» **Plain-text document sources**
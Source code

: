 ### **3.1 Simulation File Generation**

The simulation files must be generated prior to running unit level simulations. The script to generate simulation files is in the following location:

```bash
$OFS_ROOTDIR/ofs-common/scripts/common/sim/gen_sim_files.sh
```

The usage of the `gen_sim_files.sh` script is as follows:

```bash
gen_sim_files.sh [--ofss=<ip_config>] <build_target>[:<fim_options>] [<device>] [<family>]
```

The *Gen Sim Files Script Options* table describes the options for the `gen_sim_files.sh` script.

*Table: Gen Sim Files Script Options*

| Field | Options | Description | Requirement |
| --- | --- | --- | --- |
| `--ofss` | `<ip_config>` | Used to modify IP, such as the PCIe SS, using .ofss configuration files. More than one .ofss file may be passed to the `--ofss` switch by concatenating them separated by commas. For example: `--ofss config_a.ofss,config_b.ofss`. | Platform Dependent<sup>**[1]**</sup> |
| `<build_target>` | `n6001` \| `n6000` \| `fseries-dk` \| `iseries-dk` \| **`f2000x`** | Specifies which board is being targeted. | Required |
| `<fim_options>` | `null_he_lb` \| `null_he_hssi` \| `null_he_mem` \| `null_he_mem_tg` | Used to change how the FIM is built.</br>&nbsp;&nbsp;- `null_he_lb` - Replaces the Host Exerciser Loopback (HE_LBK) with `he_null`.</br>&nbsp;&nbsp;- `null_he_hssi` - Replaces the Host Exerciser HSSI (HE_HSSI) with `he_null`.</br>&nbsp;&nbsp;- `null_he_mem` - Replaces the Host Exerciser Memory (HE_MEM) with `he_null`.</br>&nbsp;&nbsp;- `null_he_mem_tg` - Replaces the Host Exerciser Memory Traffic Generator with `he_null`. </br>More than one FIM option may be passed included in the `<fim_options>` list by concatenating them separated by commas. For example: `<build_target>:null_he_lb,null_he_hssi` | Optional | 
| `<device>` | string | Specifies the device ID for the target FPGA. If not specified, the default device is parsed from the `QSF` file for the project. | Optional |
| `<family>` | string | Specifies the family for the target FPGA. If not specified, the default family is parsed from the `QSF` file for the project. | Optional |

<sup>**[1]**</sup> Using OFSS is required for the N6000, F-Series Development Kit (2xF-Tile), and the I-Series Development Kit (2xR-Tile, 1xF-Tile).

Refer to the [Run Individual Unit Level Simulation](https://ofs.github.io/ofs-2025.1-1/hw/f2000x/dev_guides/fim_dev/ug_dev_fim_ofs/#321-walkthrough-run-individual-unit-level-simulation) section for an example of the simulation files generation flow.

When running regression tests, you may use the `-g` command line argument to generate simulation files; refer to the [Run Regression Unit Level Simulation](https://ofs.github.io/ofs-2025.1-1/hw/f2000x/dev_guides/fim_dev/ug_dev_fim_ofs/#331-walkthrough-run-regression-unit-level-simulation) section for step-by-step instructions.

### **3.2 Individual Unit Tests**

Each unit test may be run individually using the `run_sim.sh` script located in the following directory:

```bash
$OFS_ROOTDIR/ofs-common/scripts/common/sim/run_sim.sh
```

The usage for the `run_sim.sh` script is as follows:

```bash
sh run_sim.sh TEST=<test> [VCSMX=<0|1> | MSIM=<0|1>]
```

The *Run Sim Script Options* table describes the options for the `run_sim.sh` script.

...

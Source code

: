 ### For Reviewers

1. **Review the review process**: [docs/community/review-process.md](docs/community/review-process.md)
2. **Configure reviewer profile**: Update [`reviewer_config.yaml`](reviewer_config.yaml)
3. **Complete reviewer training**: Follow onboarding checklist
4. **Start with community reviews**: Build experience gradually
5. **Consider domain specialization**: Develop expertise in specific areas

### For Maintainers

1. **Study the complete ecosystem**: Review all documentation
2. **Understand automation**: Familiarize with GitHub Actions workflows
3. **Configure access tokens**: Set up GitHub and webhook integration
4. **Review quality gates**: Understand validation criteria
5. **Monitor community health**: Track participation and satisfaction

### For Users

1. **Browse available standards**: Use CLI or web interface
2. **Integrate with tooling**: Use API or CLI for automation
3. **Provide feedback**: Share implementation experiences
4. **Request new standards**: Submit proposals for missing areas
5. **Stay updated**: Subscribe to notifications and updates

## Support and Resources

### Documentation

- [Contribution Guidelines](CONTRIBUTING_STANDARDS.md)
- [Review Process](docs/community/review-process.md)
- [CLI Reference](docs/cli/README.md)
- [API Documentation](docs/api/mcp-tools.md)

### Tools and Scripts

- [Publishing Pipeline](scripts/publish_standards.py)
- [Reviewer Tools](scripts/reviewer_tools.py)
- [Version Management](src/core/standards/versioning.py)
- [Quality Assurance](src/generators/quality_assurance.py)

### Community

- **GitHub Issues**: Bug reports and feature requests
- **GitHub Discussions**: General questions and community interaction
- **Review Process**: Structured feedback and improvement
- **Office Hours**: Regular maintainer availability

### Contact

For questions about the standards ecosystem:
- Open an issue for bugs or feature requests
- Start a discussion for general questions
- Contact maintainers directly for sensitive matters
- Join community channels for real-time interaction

» **WORK INSTRUCTION**
Given the data above, transcribe exactly the lines from the one containing "- [Publishing Pipeline](scripts/publish_standards.py)" down to the one containing "For questions about", and no others.

» **TASK OUTPUT**
- [Publishing Pipeline](scripts/publish_standards.py)
- [Reviewer Tools](scripts/reviewer_tools.py)
- [Version Management](src/core/standards/versioning.py)
- [Quality Assurance](src/generators/quality_assurance.py)

### Community

- **GitHub Issues**: Bug reports and feature requests
- **GitHub Discussions**: General questions and community interaction
- **Review Process**: Structured feedback and improvement
- **Office Hours**: Regular maintainer availability

### Contact

For questions about the standards ecosystem:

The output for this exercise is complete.